I took a look at a new 'emerging standard' the other day, SPACL: Service Portfolio and Catalog Language. Of course this (well meaning) effort is led by a 'consortium' of vendors, including such gorillas as IBM, CA, BMC and (of course) the leading Service Catalog vendor.
SPACL's goals include things like "An open-standard definition of Service Offerings and Service Requests that is vendor and tool agnostic", "A definitional model so catalog development is decoupled from operations", and "Rigorous, normative schema that enables automated exchange of definitions".
While I believe the intent of this consortium is sincere, and interoperability is a noble objective, it just brings up a horrid nightmare of ISO-like Technical Committees run by former bell-heads. Getting the Cloud vendors to standardize the way they describe services…..hmmm, what's wrong with that picture?

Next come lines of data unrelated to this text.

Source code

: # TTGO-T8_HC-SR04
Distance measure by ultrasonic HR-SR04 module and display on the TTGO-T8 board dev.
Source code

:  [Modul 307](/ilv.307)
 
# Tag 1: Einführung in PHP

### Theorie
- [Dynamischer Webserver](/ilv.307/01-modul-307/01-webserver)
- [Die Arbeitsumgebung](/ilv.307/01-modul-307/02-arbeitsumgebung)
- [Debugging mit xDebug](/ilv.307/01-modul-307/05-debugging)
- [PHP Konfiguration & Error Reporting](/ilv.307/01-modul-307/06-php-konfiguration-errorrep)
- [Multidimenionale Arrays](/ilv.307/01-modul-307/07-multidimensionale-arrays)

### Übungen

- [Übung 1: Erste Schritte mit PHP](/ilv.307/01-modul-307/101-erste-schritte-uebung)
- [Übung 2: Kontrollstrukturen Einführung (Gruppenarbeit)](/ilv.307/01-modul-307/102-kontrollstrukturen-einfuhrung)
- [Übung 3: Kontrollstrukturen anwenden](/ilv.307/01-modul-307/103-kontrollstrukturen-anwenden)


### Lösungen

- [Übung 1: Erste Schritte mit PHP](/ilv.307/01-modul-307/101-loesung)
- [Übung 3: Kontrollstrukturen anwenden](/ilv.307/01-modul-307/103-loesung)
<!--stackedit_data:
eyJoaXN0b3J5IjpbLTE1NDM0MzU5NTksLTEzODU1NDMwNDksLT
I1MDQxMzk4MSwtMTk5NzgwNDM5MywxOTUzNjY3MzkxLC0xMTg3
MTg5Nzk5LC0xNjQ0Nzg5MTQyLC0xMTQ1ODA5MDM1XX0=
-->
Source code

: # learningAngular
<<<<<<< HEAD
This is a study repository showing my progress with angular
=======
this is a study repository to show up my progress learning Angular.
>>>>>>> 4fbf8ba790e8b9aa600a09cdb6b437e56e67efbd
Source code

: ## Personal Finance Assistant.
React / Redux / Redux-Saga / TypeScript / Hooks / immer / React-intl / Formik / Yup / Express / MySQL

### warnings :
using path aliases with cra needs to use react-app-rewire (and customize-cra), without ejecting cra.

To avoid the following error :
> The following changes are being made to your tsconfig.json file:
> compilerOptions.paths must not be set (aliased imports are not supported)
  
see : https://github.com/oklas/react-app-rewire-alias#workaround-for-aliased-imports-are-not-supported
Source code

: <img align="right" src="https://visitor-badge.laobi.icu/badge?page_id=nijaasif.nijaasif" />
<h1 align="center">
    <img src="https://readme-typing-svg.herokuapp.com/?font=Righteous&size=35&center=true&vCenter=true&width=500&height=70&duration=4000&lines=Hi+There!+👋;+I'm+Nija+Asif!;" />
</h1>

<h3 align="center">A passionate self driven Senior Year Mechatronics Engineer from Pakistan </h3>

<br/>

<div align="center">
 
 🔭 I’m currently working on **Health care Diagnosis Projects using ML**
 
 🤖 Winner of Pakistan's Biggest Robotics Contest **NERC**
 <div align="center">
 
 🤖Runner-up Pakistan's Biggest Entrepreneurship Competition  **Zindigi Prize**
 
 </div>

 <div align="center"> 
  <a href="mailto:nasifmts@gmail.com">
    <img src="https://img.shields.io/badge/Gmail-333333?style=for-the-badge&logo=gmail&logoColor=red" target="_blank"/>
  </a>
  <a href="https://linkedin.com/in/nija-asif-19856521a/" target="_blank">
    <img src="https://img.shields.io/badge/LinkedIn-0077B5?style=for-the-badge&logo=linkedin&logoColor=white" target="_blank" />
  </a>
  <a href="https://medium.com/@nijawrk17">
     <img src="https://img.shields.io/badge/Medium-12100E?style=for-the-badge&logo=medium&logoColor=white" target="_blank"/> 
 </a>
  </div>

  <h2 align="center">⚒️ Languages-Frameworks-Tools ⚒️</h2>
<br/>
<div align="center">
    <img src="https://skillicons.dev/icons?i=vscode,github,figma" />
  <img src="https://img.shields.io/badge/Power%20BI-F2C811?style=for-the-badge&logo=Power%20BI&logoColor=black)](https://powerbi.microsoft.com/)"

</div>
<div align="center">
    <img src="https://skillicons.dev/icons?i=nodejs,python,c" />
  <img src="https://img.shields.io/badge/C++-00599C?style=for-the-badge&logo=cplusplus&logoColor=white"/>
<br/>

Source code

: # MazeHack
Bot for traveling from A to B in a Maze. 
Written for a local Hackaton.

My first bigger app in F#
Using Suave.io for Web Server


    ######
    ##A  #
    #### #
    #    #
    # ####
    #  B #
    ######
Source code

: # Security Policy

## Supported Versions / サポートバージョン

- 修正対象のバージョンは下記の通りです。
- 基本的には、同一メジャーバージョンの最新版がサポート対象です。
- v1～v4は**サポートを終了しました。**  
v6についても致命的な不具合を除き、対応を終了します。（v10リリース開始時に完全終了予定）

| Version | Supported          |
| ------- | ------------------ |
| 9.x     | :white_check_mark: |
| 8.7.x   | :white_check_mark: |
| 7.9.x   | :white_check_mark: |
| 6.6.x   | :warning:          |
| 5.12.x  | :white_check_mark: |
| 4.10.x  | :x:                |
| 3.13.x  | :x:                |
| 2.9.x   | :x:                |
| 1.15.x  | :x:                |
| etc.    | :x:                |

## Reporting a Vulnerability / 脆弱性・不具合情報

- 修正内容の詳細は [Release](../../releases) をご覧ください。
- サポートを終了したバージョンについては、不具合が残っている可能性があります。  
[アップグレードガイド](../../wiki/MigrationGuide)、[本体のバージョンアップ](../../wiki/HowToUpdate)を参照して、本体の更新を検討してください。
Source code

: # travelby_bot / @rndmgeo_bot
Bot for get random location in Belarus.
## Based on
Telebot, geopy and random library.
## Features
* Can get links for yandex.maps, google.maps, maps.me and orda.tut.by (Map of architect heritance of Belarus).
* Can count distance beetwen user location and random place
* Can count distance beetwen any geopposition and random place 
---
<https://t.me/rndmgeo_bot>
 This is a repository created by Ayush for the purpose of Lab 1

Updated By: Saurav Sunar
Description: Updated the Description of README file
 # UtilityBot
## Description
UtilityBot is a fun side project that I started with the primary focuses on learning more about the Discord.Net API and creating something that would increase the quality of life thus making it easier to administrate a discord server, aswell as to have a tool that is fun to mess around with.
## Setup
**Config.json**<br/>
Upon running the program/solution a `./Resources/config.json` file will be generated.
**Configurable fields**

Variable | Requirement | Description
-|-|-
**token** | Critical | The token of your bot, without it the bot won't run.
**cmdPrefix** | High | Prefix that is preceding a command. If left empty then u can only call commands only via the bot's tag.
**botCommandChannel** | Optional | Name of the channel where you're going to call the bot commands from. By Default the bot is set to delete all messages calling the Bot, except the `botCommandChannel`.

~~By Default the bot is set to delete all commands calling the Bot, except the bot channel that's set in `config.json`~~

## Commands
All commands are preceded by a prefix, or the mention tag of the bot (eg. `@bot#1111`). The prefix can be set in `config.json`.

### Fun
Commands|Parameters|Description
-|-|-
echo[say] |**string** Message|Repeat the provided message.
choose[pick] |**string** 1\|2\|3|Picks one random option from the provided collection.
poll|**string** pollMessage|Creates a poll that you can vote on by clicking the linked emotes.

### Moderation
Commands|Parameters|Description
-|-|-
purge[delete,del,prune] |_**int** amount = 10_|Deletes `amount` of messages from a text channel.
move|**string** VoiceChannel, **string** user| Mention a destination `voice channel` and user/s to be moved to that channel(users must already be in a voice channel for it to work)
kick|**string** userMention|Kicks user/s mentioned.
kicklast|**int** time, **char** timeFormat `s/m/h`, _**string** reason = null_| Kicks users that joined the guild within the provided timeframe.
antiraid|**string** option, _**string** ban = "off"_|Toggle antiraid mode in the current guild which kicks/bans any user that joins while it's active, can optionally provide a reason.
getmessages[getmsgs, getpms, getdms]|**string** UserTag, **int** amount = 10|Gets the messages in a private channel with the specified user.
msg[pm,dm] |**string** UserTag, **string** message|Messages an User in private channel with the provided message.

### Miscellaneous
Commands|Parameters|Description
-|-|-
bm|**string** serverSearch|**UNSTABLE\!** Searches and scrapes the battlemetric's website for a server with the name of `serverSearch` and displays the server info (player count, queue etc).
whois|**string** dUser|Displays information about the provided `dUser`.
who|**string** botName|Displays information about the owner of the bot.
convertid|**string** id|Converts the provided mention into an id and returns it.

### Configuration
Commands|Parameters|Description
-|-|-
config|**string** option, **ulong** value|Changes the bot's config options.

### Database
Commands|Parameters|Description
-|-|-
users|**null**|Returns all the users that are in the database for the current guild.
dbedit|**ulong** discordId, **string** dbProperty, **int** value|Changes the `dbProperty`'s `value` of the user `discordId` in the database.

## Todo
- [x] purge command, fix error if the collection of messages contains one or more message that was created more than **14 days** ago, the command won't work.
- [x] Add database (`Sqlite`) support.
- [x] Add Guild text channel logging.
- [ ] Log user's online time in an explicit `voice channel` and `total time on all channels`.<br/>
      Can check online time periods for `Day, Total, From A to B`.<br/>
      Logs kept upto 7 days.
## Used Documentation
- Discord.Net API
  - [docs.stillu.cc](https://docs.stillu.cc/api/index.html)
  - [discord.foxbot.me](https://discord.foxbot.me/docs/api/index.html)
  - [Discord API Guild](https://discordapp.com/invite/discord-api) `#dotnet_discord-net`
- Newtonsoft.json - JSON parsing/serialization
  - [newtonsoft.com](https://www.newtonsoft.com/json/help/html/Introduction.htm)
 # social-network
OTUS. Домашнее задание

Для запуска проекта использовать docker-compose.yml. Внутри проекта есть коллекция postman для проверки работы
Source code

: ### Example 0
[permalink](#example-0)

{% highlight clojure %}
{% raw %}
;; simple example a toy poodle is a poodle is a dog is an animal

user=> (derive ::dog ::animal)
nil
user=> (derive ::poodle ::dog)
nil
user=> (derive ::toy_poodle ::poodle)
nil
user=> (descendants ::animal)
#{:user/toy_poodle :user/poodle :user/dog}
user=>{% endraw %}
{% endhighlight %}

In a November '09 post in the Wisdom of the Clouds, James Urquhart commented on the customer/provider challenges between commoditization and differentiation. Clearly, SPACL has the potential to help here.
But with the gap between IT and the Business widening every day, the thought of technical staff getting wrapped up in establishing a 'standard' for interoperability between Service Catalogs seems like CMDB madness all over again. From what I've seen, these are primarily Technical Service Catalogs that focus on interoperability of requests. More Inside-Out thinking and no real connection with the Business at all.
Danger! Danger! SPACL ahead!
SPACL has value, but don't get lost in space. If you want to survive in today's business climate, you'd better be in lock-step with the Business and that will demand uniformity of purpose and Outside-In thinking. Having interoperable components in Technical Service Catalogs will help (mostly IT), but you won't live to realize this dream unless the business satisfies external customers.
So go ahead and track this (SPACL) effort, and even root for their success. If you're a large user of cloud services, use your leverage to demand interoperability. But don't get lost in SPACL; the (external) customer is still king.